During her initial consultation with Nifty Bookkeeping, she informed us that she was in recovery from a second stroke and didn’t think her body could survive a third. This had resulted in her reaching out to us for help relieving this massive workload. After only a couple of minutes, we’d informed our client that we could reduce her workday by more than half and that, in that workday, she could increase her productivity. She did not believe what we were saying initially and laughed, as well as swore a little before telling us we were dreaming.
We established a manual process for her and introduced her to a computer, a software package that was easy to learn, email and a printer/scanner. At first, she liked the idea of simply using MS Word for invoicing but once I set the software up and she saw just how simple it was to use, she started typing straight away. She asked about the Debtor cards and at what point she would commence entering the info onto them, so she could start typing up the statements. We then showed her the Accounts Receivable report and printed a couple of Debtor statements, which only took a few minutes and she was in shock at how easy it was.

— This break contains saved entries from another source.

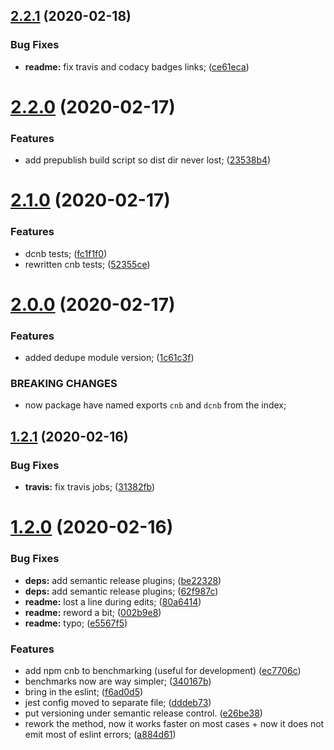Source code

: ## [2.2.1](https://github.com/xobotyi/cnbuilder/compare/v2.2.0...v2.2.1) (2020-02-18)


### Bug Fixes

* **readme:** fix travis and codacy badges links; ([ce61eca](https://github.com/xobotyi/cnbuilder/commit/ce61ecab2d5e7efe8e2ac15c6abf42d56258d1c6))

# [2.2.0](https://github.com/xobotyi/cnbuilder/compare/v2.1.0...v2.2.0) (2020-02-17)


### Features

* add prepublish build script so dist dir never lost; ([23538b4](https://github.com/xobotyi/cnbuilder/commit/23538b4db4a8fc4d6297a8f94c9e01d4170a64a9))

# [2.1.0](https://github.com/xobotyi/cnbuilder/compare/v2.0.0...v2.1.0) (2020-02-17)


### Features

* dcnb tests; ([fc1f1f0](https://github.com/xobotyi/cnbuilder/commit/fc1f1f08dd0ea2070fe5186545016ad917f3ed3c))
* rewritten cnb tests; ([52355ce](https://github.com/xobotyi/cnbuilder/commit/52355ce51dcc59ec8bfe1da055fbf1910144c1b1))

# [2.0.0](https://github.com/xobotyi/cnbuilder/compare/v1.2.1...v2.0.0) (2020-02-17)


### Features

* added dedupe module version; ([1c61c3f](https://github.com/xobotyi/cnbuilder/commit/1c61c3fd2567d8586e22e46f02c6cc8050f8dcb5))


### BREAKING CHANGES

* now package have named exports `cnb` and `dcnb` from the index;

## [1.2.1](https://github.com/xobotyi/cnbuilder/compare/v1.2.0...v1.2.1) (2020-02-16)


### Bug Fixes

* **travis:** fix travis jobs; ([31382fb](https://github.com/xobotyi/cnbuilder/commit/31382fb2953d44facaa099fb30c671af15f86779))

# [1.2.0](https://github.com/xobotyi/cnbuilder/compare/v1.1.7...v1.2.0) (2020-02-16)


### Bug Fixes

* **deps:** add semantic release plugins; ([be22328](https://github.com/xobotyi/cnbuilder/commit/be2232809e601e60772a8296e663bb9ab3c9047c))
* **deps:** add semantic release plugins; ([62f987c](https://github.com/xobotyi/cnbuilder/commit/62f987ca2c4cd42accf60b8bc87b30ba388526ab))
* **readme:** lost a line during edits; ([80a6414](https://github.com/xobotyi/cnbuilder/commit/80a641437d153a8d098dfaa797b6400bee1984c8))
* **readme:** reword a bit; ([002b9e8](https://github.com/xobotyi/cnbuilder/commit/002b9e8d7e823b8b9d5605627dd71b8b64c7cd91))
* **readme:** typo; ([e5567f5](https://github.com/xobotyi/cnbuilder/commit/e5567f584b18b6f42ec0a75739c41193a9229577))


### Features

* add npm cnb to benchmarking (useful for development) ([ec7706c](https://github.com/xobotyi/cnbuilder/commit/ec7706ce129a7338f046bb3e45457c64d08801e6))
* benchmarks now are way simpler; ([340167b](https://github.com/xobotyi/cnbuilder/commit/340167b2a8d8300f29e3e17fd5637d1efa1da60e))
* bring in the eslint; ([f6ad0d5](https://github.com/xobotyi/cnbuilder/commit/f6ad0d50bfbd933a67986c044738ad84df5840d9))
* jest config moved to separate file; ([dddeb73](https://github.com/xobotyi/cnbuilder/commit/dddeb73d22d65fb4eed9472dce053c6120419a62))
* put versioning under semantic release control. ([e26be38](https://github.com/xobotyi/cnbuilder/commit/e26be38f1d5aae203d43e624c05a36a3cb72fa3e))
* rework the method, now it works faster on most cases + now it does not emit most of eslint errors; ([a884d61](https://github.com/xobotyi/cnbuilder/commit/a884d617103d9266d19a507e60097b55a0073b0f))
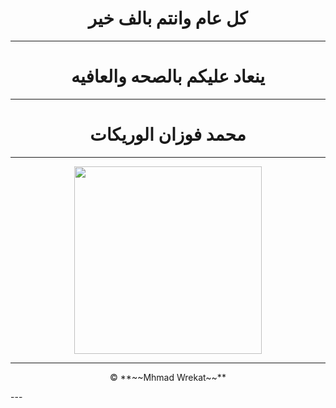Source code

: <h1 align="center">
 كل عام وانتم بالف خير
</h1>

---
<h1 align="center" >
 ينعاد عليكم بالصحه والعافيه 
</h1>

---
<h1 align="center">
محمد فوزان الوريكات
</h1>

---
<p align="center">
<img width="300" src="https://emypost.com/wp-content/uploads/2020/07/446532-lIgtz-1534024277-%D8%A7%D8%B6%D8%AD%D9%89-.jpg">
</p>


---
<p align="center">
© **~~Mhmad Wrekat~~**
</p>
---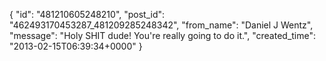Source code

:  {
   "id": "481210605248210",
   "post_id": "462493170453287_481209285248342",
   "from_name": "Daniel J Wentz",
   "message": "Holy SHIT dude! You're really going to do it.",
   "created_time": "2013-02-15T06:39:34+0000"
 }
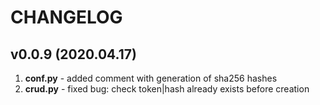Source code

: # CHANGELOG


## v0.0.9 (2020.04.17)
1. **conf.py** - added comment with generation of sha256 hashes 
2. **crud.py** - fixed bug: check token|hash already exists before creation
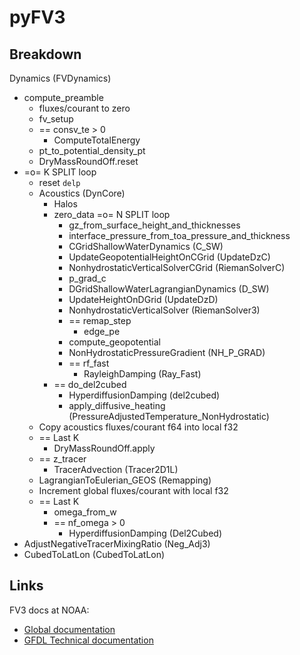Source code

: # pyFV3

## Breakdown

Dynamics (FVDynamics)

- compute_preamble
  - fluxes/courant to zero
  - fv_setup
  - == consv_te > 0
    - ComputeTotalEnergy
  - pt_to_potential_density_pt
  - DryMassRoundOff.reset
- =o= K SPLIT loop
  - reset `delp`
  - Acoustics (DynCore)
    - Halos
    - zero_data
   =o= N SPLIT loop
      - gz_from_surface_height_and_thicknesses
      - interface_pressure_from_toa_pressure_and_thickness
      - CGridShallowWaterDynamics (C_SW)
      - UpdateGeopotentialHeightOnCGrid (UpdateDzC)
      - NonhydrostaticVerticalSolverCGrid (RiemanSolverC)
      - p_grad_c
      - DGridShallowWaterLagrangianDynamics (D_SW)
      - UpdateHeightOnDGrid (UpdateDzD)
      - NonhydrostaticVerticalSolver (RiemanSolver3)
      - == remap_step
        - edge_pe
      - compute_geopotential
      - NonHydrostaticPressureGradient (NH_P_GRAD)
      - == rf_fast
        - RayleighDamping (Ray_Fast)
    - == do_del2cubed
      - HyperdiffusionDamping (del2cubed)
      - apply_diffusive_heating (PressureAdjustedTemperature_NonHydrostatic)
  - Copy acoustics fluxes/courant f64 into local f32
  - == Last K
    - DryMassRoundOff.apply
  - == z_tracer
    - TracerAdvection (Tracer2D1L)
  - LagrangianToEulerian_GEOS (Remapping)
  - Increment global fluxes/courant with local f32
  - == Last K
    - omega_from_w
    - == nf_omega > 0
      - HyperdiffusionDamping (Del2Cubed)
- AdjustNegativeTracerMixingRatio (Neg_Adj3)
- CubedToLatLon (CubedToLatLon)

## Links

FV3 docs at NOAA:

- [Global documentation](https://www.gfdl.noaa.gov/fv3/)
- [GFDL Technical documentation](https://repository.library.noaa.gov/view/noaa/30725)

At this point we asked if she believed we could reduce her workday by more than half and if she could see the potential for growth. She laughed with excitement and relief and couldn’t wait to get started. We assisted in getting the current manual information into the system and maintained the Creditors side of things for about a year.
It was at this point that she had more than tripled her turnover and had employed a number of staff.
I suggested she employ an accounts person as it would be more financially viable. We continued to lodge BAS returns and consult with the accountant, until the accounts person was trained enough to take it over.
Seeing the transition was phenomenal. Eighteen months after we set her up, she got married and had a baby, things she previously wouldn’t have had time to do.